Private Meetings Protect The Elite, Not The Public

There are a lot of reasons why the colonies went to war for independence from England, but the most prominent was they had no voice in issues that affected them.

That’s why I don’t understand that no matter how often the topic is brought up, government officials somehow think it’s perfectly fine to hide public matters from their taxpayers. While some may have good intentions, their actions can lead to unforeseen consequences.

Grand Forks City Council member Bret Weber called a meeting inviting only those he deemed fit to discuss how to keep his city from becoming known for hosting “hate speech.”

I’m not going to get into the First Amendment debate, because I can’t decide what should be deemed offensive. That job belongs to the Supreme Court. And I’m not going to defend or prosecute Usama Dakdok.

But what Weber failed to realize is he attempted to solve a problem that would affect the public without consulting the public. He originally intended to not allow media — and by extension, the public — to observe the meeting. His reason: He wanted to make sure everyone felt comfortable speaking freely.

While Weber was convinced by the Herald to allow the media and the public to attend the meeting, his intention was to, in private, decide on “efforts to clearly express that this is an inclusive and welcoming community,” as he put it. There may have not been a city quorum, but what he and other leaders wished to discuss could affect the future of Grand Forks.

Weber has very good intentions to protect his community, but the way he intended to solve them went against the very principles of our founding fathers: He tried to discuss a very public matter away from the public eye, denying the residents he wanted to protect the voice they deserve.
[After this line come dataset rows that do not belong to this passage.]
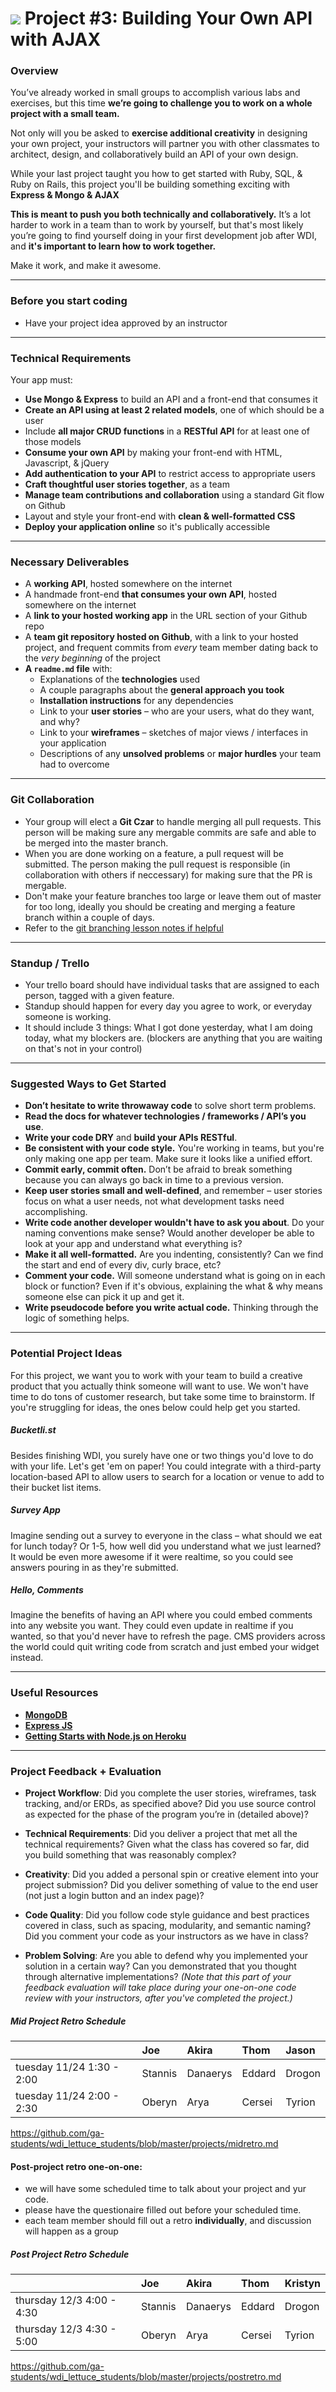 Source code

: # ![](https://ga-dash.s3.amazonaws.com/production/assets/logo-9f88ae6c9c3871690e33280fcf557f33.png) Project #3: Building Your Own API with AJAX

### Overview

You’ve already worked in small groups to accomplish various labs and exercises, but this time **we’re going to challenge you to work on a whole project with a small team.**

Not only will you be asked to **exercise additional creativity** in designing your own project, your instructors will partner you with other classmates to architect, design, and collaboratively build an API of your own design.

While your last project taught you how to get started with Ruby, SQL, & Ruby on Rails, this project you'll be building something exciting with **Express & Mongo & AJAX**

**This is meant to push you both technically and collaboratively.** It’s a lot harder to work in a team than to work by yourself, but that's most likely you’re going to find yourself doing in your first development job after WDI, and **it's important to learn how to work together.**

Make it work, and make it awesome.

---

### Before you start coding

* Have your project idea approved by an instructor

---

### Technical Requirements

Your app must:

* **Use Mongo & Express** to build an API and a front-end that consumes it
* **Create an API using at least 2 related models**, one of which should be a user
* Include **all major CRUD functions** in a **RESTful API** for at least one of those models
* **Consume your own API** by making your front-end with HTML, Javascript, & jQuery
* **Add authentication to your API** to restrict access to appropriate users
* **Craft thoughtful user stories together**, as a team
* **Manage team contributions and collaboration** using a standard Git flow on Github
* Layout and style your front-end with **clean & well-formatted CSS**
* **Deploy your application online** so it's publically accessible


---

### Necessary Deliverables

* A **working API**, hosted somewhere on the internet
* A handmade front-end **that consumes your own API**, hosted somewhere on the internet
* A **link to your hosted working app** in the URL section of your Github repo
* A **team git repository hosted on Github**, with a link to your hosted project, and frequent commits from _every_ team member dating back to the _very beginning_ of the project
* **A ``readme.md`` file** with:
    * Explanations of the **technologies** used
    * A couple paragraphs about the **general approach you took**
    * **Installation instructions** for any dependencies
    * Link to your **user stories** – who are your users, what do they want, and why?
    * Link to your **wireframes** – sketches of major views / interfaces in your application
    * Descriptions of any **unsolved problems** or **major hurdles** your team had to overcome


---

### Git Collaboration

* Your group will elect a **Git Czar** to handle merging all pull requests. This person will be making sure any mergable commits are safe and able to be merged into the master branch. 
* When you are done working on a feature, a pull request will be submitted. The person making the pull request is responsible (in collaboration with others if neccessary) for making sure that the PR is mergable.
* Don't make your feature branches too large or leave them out of master for too long, ideally you should be creating and merging a feature branch within a couple of days.
* Refer to the [git branching lesson notes if helpful](https://github.com/ga-students/wdi_lettuce_students/blob/master/w08/d04/INSTRUCTOR/branching.md)

---

### Standup / Trello

* Your trello board should have individual tasks that are assigned to each person, tagged with a given feature.
* Standup should happen for every day you agree to work, or everyday someone is working. 
* It should include 3 things: What I got done yesterday, what I am doing today, what my blockers are. (blockers are anything that you are waiting on that's not in your control)

---

### Suggested Ways to Get Started

* **Don’t hesitate to write throwaway code** to solve short term problems.
* **Read the docs for whatever technologies / frameworks / API’s you use**.
* **Write your code DRY** and **build your APIs RESTful**.
* **Be consistent with your code style.** You're working in teams, but you're only making one app per team. Make sure it looks like a unified effort. 
* **Commit early, commit often.** Don’t be afraid to break something because you can always go back in time to a previous version.
* **Keep user stories small and well-defined**, and remember – user stories focus on what a user needs, not what development tasks need accomplishing.
* **Write code another developer wouldn't have to ask you about**. Do your naming conventions make sense? Would another developer be able to look at your app and understand what everything is?
* **Make it all well-formatted.** Are you indenting, consistently? Can we find the start and end of every div, curly brace, etc?
* **Comment your code.** Will someone understand what is going on in each block or function? Even if it's obvious, explaining the what & why means someone else can pick it up and get it.
* **Write pseudocode before you write actual code.** Thinking through the logic of something helps.


---

### Potential Project Ideas

For this project, we want you to work with your team to build a creative product that you actually think someone will want to use. We won't have time to do tons of customer research, but take some time to brainstorm. If you're struggling for ideas, the ones below could help get you started.

##### Bucketli.st
Besides finishing WDI, you surely have one or two things you'd love to do with your life. Let's get 'em on paper! You could integrate with a third-party location-based API to allow users to search for a location or venue to add to their bucket list items.

##### Survey App
Imagine sending out a survey to everyone in the class – what should we eat for lunch today? Or 1-5, how well did you understand what we just learned? It would be even more awesome if it were realtime, so you could see answers pouring in as they're submitted.

##### Hello, Comments
Imagine the benefits of having an API where you could embed comments into any website you want. They could even update in realtime if you wanted, so that you'd never have to refresh the page. CMS providers across the world could quit writing code from scratch and just embed your widget instead.

---

### Useful Resources

* **[MongoDB](https://www.mongodb.org/)**
* **[Express JS](http://expressjs.com/)**
* **[Getting Starts with Node.js on Heroku](https://devcenter.heroku.com/articles/getting-started-with-nodejs)**

---

### Project Feedback + Evaluation

* __Project Workflow__: Did you complete the user stories, wireframes, task tracking, and/or ERDs, as specified above? Did you use source control as expected for the phase of the program you’re in (detailed above)?

* __Technical Requirements__: Did you deliver a project that met all the technical requirements? Given what the class has covered so far, did you build something that was reasonably complex?

* __Creativity__: Did you added a personal spin or creative element into your project submission? Did you deliver something of value to the end user (not just a login button and an index page)?

* __Code Quality__: Did you follow code style guidance and best practices covered in class, such as spacing, modularity, and semantic naming? Did you comment your code as your instructors as we have in class?

* __Problem Solving__: Are you able to defend why you implemented your solution in a certain way? Can you demonstrated that you thought through alternative implementations? _(Note that this part of your feedback evaluation will take place during your one-on-one code review with your instructors, after you've completed the project.)_


##### Mid Project Retro Schedule

|                             | Joe             | Akira                 | Thom    | Jason   |
|:-----                       | :-----          |:-----                 |:-----   |:-----   |
| tuesday 11/24 1:30 - 2:00   | Stannis         | Danaerys               | Eddard | Drogon |
| tuesday 11/24 2:00 - 2:30   | Oberyn         | Arya               | Cersei | Tyrion |

https://github.com/ga-students/wdi_lettuce_students/blob/master/projects/midretro.md

#### Post-project retro one-on-one:
* we will have some scheduled time to talk about your project and yur code.
* please have the questionaire filled out before your scheduled time.
* each team member should fill out a retro **individually**, and discussion will happen as a group

##### Post Project Retro Schedule

|                            | Joe               | Akira                 | Thom    | Kristyn      |
|:-----                      | :-----            |:-----                 |:-----   |:-----      |
| thursday 12/3 4:00 - 4:30  | Stannis           | Danaerys              | Eddard | Drogon    |
| thursday 12/3 4:30 - 5:00  | Oberyn           | Arya               | Cersei | Tyrion    |

https://github.com/ga-students/wdi_lettuce_students/blob/master/projects/postretro.md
Open records and meetings laws may seem like a silly thing to get upset about, but there are reasons they are in place. We deserve to know how are tax money is put to use. Also, when governmental entities discuss policies that are going to affect an individual’s life, that resident better get his shot to voice his opinion before a final decision is made.

And these laws aren’t just for journalists. Any resident can go into City Hall and get the same documents journalists can. They can attend meetings, and they can be involved.
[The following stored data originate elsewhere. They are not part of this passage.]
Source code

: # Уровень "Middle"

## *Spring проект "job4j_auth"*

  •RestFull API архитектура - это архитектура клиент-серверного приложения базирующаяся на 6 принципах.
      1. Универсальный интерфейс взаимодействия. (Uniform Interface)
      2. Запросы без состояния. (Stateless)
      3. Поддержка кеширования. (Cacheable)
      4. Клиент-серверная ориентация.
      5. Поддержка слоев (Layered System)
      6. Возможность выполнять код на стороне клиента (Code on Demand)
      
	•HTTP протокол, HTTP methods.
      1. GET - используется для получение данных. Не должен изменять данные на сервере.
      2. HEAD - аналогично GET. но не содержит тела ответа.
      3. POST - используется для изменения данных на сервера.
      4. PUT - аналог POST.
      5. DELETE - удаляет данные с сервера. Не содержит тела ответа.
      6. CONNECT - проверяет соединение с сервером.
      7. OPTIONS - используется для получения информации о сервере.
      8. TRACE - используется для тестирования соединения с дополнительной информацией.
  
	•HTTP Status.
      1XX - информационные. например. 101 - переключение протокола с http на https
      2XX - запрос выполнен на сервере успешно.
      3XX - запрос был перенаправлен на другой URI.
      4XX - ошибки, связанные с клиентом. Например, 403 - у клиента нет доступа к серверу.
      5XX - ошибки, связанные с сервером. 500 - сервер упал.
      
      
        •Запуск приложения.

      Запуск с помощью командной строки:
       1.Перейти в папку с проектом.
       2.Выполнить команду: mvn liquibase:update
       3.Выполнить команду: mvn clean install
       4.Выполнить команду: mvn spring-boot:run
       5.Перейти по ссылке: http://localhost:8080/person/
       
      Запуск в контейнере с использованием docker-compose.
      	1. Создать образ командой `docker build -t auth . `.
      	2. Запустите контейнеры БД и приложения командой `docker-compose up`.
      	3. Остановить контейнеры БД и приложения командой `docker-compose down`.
But journalists are a source that provides the public with information, including when it comes to government procedures. So when someone blocks the media, he or she blocks the public’s source of information. In other words, you tell your residents their voices don’t matter.

I’ve been told I should trust my government. There is a difference between trusting and blindly accepting authority. I’ve dealt with plenty of officials who felt they had the right to close meetings and records — some that had hid nothing nefarious, others that greatly impacted institutions and communities, sometimes leaving taxpayers to foot excessive bills.

Open records and meetings laws are not there to just protect the media. They exist to protect residents so the government cannot secretly manage its people and so entities can be held accountable for their actions. They give citizens the right to see their officials in action and, if needed, they can take action themselves.

This isn’t about protecting freedom of speech or preventing discrimination. This is about protecting the right of the people to be heard, a right for which our founding fathers fought hard to gain. It’s a right all government officials must protect, not fight in order to protect themselves.

When it comes to discussing business that affects the public, it must take place in a public setting so all have a chance to speak, not with a select few deemed worthy by a man in power.

Weber may want to protect his community from discrimination, but he should start with protecting the rights of his residents by ensuring they all have a voice. Then he’ll show he values everyone’s opinion instead of making sure his chosen few are comfortable speaking their mind.